**Data to process:**
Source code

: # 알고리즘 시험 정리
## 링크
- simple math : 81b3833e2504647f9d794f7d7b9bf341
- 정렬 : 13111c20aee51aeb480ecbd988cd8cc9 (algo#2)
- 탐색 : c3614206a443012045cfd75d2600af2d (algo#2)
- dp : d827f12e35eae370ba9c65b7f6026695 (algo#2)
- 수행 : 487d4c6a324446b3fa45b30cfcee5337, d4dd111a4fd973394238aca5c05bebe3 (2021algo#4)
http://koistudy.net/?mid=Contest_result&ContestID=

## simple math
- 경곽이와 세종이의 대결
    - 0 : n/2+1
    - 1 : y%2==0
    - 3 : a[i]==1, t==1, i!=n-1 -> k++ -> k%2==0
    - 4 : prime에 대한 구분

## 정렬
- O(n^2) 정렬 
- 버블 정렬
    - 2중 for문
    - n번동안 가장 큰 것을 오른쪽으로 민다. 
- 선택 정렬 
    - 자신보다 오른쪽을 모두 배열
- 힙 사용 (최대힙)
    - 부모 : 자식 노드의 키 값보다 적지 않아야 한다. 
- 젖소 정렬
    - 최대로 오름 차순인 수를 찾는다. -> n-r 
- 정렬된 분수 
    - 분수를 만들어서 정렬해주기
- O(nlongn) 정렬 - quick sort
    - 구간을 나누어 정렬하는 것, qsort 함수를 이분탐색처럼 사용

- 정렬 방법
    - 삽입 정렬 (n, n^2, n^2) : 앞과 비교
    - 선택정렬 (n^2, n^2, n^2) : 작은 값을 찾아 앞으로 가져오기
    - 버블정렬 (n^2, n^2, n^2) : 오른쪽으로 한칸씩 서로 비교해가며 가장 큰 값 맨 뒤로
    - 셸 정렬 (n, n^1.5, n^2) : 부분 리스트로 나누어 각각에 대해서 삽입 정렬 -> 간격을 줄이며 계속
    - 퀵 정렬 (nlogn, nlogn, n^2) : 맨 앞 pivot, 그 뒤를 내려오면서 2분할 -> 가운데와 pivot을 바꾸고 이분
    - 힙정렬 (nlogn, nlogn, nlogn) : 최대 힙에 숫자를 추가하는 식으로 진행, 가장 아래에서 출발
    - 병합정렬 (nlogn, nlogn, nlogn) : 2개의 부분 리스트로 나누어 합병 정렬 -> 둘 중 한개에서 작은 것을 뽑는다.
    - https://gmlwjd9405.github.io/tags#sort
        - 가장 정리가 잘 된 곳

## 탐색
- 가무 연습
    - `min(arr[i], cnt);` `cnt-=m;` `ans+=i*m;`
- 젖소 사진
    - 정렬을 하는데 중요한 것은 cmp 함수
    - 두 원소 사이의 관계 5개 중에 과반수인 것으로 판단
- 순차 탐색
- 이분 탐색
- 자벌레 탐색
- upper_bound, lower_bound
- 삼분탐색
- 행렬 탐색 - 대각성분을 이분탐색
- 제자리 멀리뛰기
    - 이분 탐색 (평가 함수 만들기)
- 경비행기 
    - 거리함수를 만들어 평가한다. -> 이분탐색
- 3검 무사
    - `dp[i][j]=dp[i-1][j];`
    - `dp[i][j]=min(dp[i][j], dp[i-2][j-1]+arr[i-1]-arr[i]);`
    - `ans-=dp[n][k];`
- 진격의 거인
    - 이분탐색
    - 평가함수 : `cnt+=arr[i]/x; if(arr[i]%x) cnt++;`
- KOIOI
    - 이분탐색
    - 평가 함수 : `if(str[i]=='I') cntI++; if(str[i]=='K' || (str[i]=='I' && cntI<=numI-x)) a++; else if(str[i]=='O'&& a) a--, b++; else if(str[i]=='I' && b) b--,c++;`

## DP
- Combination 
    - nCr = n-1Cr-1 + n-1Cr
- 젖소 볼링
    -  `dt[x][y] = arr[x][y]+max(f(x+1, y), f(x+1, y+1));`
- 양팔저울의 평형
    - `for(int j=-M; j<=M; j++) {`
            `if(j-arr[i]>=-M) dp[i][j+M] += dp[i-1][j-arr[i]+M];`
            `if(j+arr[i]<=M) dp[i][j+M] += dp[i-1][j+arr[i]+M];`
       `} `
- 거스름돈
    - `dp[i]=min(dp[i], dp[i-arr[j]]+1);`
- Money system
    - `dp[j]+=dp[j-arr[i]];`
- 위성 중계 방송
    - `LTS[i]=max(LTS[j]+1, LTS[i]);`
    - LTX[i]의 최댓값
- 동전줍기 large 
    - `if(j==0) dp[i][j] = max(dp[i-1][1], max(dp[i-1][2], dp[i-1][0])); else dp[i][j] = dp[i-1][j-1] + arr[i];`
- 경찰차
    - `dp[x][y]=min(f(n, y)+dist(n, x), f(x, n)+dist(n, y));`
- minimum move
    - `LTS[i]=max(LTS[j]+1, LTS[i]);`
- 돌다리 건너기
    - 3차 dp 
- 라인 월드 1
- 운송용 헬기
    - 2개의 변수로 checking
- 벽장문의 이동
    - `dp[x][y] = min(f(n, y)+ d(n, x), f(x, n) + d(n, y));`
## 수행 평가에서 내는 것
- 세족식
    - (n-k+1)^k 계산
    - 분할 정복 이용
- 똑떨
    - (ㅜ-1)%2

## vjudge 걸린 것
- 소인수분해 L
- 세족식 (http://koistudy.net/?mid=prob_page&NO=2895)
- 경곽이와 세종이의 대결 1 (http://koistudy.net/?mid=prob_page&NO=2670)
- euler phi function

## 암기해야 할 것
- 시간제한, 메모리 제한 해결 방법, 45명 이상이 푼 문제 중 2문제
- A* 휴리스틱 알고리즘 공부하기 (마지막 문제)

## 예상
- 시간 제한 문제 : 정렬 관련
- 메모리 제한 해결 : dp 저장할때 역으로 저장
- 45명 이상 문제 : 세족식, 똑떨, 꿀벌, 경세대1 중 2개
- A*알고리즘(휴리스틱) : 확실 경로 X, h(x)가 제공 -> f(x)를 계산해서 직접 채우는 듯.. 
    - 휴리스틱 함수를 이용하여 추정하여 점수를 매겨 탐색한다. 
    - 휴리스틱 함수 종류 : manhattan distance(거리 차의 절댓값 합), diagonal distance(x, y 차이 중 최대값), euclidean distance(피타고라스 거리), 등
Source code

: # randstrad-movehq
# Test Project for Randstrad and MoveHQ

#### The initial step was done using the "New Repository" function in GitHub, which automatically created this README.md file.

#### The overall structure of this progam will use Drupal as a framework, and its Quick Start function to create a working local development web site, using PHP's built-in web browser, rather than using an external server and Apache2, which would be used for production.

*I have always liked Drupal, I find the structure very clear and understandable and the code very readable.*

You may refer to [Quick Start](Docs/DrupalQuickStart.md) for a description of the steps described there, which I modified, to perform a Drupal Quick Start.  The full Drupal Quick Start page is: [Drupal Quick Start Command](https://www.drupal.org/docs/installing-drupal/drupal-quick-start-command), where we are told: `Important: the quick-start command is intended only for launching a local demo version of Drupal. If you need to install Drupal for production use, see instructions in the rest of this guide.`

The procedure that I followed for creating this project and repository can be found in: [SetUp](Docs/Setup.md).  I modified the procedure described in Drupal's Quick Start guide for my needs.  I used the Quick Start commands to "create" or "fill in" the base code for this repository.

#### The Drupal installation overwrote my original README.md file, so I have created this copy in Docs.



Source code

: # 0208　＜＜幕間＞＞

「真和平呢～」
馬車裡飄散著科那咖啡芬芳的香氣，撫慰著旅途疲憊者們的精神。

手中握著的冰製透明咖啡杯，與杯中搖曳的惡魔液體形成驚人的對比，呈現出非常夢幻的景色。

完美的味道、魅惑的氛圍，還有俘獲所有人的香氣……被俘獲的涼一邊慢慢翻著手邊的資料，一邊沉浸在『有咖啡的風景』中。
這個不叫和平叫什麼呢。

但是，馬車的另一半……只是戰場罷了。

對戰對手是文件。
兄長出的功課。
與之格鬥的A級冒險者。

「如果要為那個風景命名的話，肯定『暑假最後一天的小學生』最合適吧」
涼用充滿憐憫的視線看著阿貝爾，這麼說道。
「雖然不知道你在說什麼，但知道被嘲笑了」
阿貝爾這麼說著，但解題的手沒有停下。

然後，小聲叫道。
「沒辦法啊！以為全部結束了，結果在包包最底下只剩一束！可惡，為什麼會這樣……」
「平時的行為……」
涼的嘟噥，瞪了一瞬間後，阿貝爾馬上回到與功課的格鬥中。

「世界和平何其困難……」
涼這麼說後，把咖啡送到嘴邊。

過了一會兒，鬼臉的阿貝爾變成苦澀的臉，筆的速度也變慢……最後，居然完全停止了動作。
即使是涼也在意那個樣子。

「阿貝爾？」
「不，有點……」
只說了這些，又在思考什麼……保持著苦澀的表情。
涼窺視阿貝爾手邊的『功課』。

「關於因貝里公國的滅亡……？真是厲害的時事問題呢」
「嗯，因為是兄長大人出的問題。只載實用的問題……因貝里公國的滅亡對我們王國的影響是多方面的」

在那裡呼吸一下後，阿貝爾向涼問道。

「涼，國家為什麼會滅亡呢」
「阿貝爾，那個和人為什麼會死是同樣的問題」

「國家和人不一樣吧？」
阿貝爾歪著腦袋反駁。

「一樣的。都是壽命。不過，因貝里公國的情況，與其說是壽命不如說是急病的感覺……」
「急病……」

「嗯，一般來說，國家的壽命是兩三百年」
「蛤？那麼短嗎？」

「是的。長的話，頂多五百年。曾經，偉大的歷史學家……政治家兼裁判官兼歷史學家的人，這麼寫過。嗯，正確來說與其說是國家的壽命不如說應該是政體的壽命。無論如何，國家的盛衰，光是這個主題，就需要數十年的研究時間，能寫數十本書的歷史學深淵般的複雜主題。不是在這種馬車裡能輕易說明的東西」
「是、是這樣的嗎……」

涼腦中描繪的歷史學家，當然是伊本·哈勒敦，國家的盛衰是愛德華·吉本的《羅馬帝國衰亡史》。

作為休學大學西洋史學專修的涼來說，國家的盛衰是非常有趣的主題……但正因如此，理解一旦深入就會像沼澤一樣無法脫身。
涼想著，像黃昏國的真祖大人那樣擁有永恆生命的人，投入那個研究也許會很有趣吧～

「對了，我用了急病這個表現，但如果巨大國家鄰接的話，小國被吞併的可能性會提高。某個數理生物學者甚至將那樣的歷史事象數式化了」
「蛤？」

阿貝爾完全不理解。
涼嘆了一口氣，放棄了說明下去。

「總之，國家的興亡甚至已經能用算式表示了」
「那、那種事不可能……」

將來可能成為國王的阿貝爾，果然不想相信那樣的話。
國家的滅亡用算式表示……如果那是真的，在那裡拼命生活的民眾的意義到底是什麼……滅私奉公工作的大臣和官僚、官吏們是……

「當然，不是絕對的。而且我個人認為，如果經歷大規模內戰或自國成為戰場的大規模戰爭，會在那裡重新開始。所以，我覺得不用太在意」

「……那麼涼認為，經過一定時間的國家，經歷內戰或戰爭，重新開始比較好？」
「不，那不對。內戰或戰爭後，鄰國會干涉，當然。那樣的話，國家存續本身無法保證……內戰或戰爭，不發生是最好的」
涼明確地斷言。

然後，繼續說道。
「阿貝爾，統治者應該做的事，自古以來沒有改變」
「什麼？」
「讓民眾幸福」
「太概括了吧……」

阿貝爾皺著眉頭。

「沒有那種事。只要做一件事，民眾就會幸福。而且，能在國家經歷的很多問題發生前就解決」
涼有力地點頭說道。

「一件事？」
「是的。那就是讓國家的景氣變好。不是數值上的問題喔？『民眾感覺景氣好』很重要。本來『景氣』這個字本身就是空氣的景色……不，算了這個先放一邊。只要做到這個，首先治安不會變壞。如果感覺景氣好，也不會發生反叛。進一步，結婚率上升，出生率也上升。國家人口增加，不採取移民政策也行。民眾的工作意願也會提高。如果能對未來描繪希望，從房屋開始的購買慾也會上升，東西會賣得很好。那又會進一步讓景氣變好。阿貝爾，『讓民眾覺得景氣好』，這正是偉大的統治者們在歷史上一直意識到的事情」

**Aim of the task:**
What lines in the material above hold the string "README"? List them.

**Response to this exercise:**
#### The initial step was done using the "New Repository" function in GitHub, which automatically created this README.md file.
#### The Drupal installation overwrote my original README.md file, so I have created this copy in Docs.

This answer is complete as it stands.